Öztekin, bu dönemde özkaynaklardaki artışın temel belirleyicilerinin faiz oranlarındaki düşüşe paralel olarak menkul değerler değer artış fonunda gözlenen artış ile dağıtılmayarak bünyede bırakılan geçmiş yıllar karları olduğunun altını çizerek, "Uzun dönemli ve kümülatif gelişimlere bakıldığında, sektörün toplam aktif ve özkaynak büyüme oranlarının birbirine yakın olduğu görülmekle birlikte son 5 çeyrektir özkaynaklardaki artışın toplam aktiflerdeki artışı aşmış olduğu dikkat çekmektedir" dedi.

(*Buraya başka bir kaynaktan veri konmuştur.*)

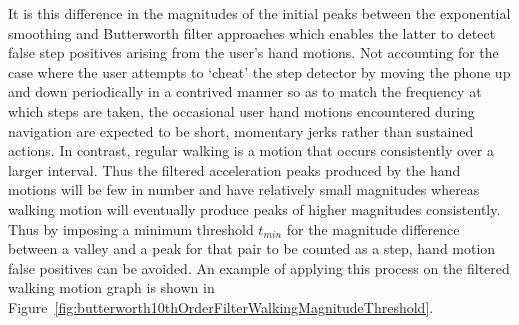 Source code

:\documentclass[12pt,a4paper,notitlepage]{report}
\begin{document}
It is this difference in the magnitudes of the initial peaks between the exponential smoothing and Butterworth filter approaches which enables the latter to detect false step positives arising from the user's hand motions. Not accounting for the case where the user attempts to `cheat' the step detector by moving the phone up and down periodically in a contrived manner so as to match the frequency at which steps are taken, the occasional user hand motions encountered during navigation are expected to be short, momentary jerks rather than sustained actions. In contrast, regular walking is a motion that occurs consistently over a larger interval. Thus the filtered acceleration peaks produced by the hand motions will be few in number and have relatively small magnitudes whereas walking motion will eventually produce peaks of higher magnitudes consistently. Thus by imposing a minimum threshold $t_{min}$ for the magnitude difference between a valley and a peak for that pair to be counted as a step, hand motion false positives can be avoided. An example of applying this process on the filtered walking motion graph is shown in Figure~\ref{fig:butterworth10thOrderFilterWalkingMagnitudeThreshold}. 
\end{document}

Bu durumun sektörün mali yapısını güçlendiren ve sermaye yeterliliğini de artıran bir gelişme olması bakımından olumlu değerlendirildiğini dile getiren Öztekin, yılın son çeyreğinde sektörün toplam aktifleri yüzde 4,8 büyürken, özkaynakların yüzde 8,1 arttığını belirtti. Öztekin, Temmuz 2012 döneminden itibaren Basel II düzenlemelerinin yürürlüğe girdiği sektörde, sermaye yeterliliği rasyosunun (SYR) yılsonuna göre 1,3 puan, son çeyrekte ise 1,4 puan artarak yüzde 17,9 düzeyinde gerçekleştiğini kaydetti.

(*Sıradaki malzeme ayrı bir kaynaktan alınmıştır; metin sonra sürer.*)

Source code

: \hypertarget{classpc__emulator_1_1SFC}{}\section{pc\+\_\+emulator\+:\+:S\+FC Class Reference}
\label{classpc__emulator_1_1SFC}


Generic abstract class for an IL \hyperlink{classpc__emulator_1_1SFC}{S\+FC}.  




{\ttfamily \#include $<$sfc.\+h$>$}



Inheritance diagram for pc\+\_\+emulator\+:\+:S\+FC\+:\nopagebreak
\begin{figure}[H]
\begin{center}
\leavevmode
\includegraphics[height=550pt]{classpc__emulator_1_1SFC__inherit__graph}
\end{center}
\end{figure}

Mukim Öztekin, SYR'de yılın son çeyreğinde gözlenen artışın temel nedeninin ana sermaye ve katkı sermayede meydana gelen yükselişler sonucu özkaynaklarda gerçekleşen artış olduğunu söyledi. Öztekin, şöyle devam etti:
"Bununla birlikte kredi riskine esas tutar artışının özkaynaklardaki artış oranının gerisinde kalmasına ve bu anlamda SYR artışına katkı sağlayan diğer faktörlerden biri, Kasım ayı başında Türkiye'nin yatırım yapılabilir ülke notu alması sonucu yabancı para menkul değerlerin risk ağırlığının yüzde 100'den yüzde 50'ye gerilemesidir. Diğeri ise KOBİ tanımında yapılan değişiklik sonucu kredilerin tasnifinin değişmesine bağlı olarak risk ağırlığındaki azalışlardır. Öte yandan düşen faizler nedeniyle piyasa riskine esas tutarda meydana gelen azalış da risk ağırlıklı varlıklardaki artışı sınırlandırmış ve SYR artışına katkı sağlamıştır.

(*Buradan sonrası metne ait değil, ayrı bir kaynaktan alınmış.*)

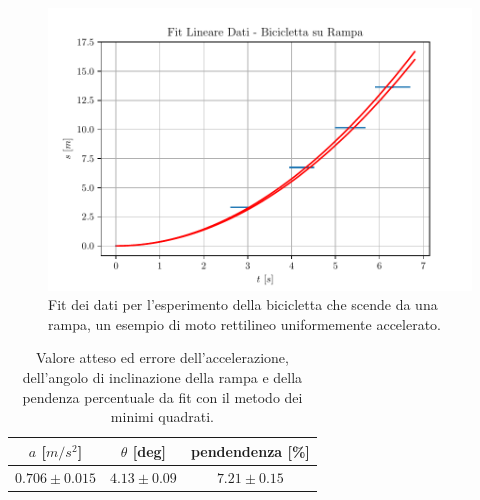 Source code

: \documentclass{report} \usepackage[T1]{fontenc} \usepackage[italian]{babel}
\begin{document}
\begin{figure}[H]
  \centering
  \includegraphics[width=\textwidth]{fit_bike}
  \caption{Fit dei dati per l'esperimento della bicicletta che scende da una rampa,
           un esempio di moto rettilineo uniformemente accelerato.}
  \label{fig:fit_bike}
\end{figure}

\begin{table}[H]
  \renewcommand{\arraystretch}{1.5}
  \centering
  \begin{tabular}{ | c | c | c | }
    \hline
    $a$ [$m/s^2$] &  $\theta$ [deg] & pendendenza [\%] \\
    \hline
    $0.706\pm0.015$ & $4.13\pm0.09$ & $7.21\pm0.15$ \\
    \hline
  \end{tabular}
  \caption{Valore atteso ed errore dell'accelerazione, dell'angolo di inclinazione della rampa
           e della pendenza percentuale da fit con il metodo dei minimi quadrati.}
  \label{tab:fit_bike}
\end{table}

\nocite{trowbridge1980investigation}
\nocite{bernardini2012thinking}

{}

\end{document}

Basel II düzenlemelerinin yürürlüğe girmesi sonrası, makro ekonomik konjonktürdeki olumlu gelişmeler, Türkiye'nin yatırım yapılabilir ülke notu alması ve hızla gerileyen faizler bir yandan özkaynaklara olumlu yansırken diğer yandan riskli varlıklardaki artışı sınırlamış ve son bir yıllık süreçte yatay seyreden sermaye yeterliliği rasyosu, özellikle yılın son çeyreğinde artış trendine girmiş görünmektedir. Yasal özkaynakların yüzde 84,5'inin ana sermayeden oluşması sektörün kaliteli özkaynak yapısını koruduğunu göstermektedir."
-Banka karları-
Bankacılık sektörünün 2012 yılını 23,6 milyar lira net karla tamamladığını bildiren Öztekin, sektörün dönem net karının, faiz dışı gelir gider dengesindeki gerilemeye karşın, esas olarak yükselen net faiz marjı nedeniyle önceki yılın aynı dönemine göre 3,8 milyar lira (yüzde 19,2) yükseldiğini belirtti. Öztekin, şu bilgileri verdi:
"Sektörde faaliyet gösteren 49 bankadan 37'sinin karında, son bir yıllık dönemde artış gerçekleşmiş, 2012 yılının son çeyreğinde yeni bir banka sisteme dahil olmuştur. Önceki yılın aynı dönemine göre, faiz gelirlerinde yüzde 24,7
(21,7 milyar lira), faiz giderlerinde ise yüzde 18 (8,8 milyar lira) oranında artış gerçekleşmiştir.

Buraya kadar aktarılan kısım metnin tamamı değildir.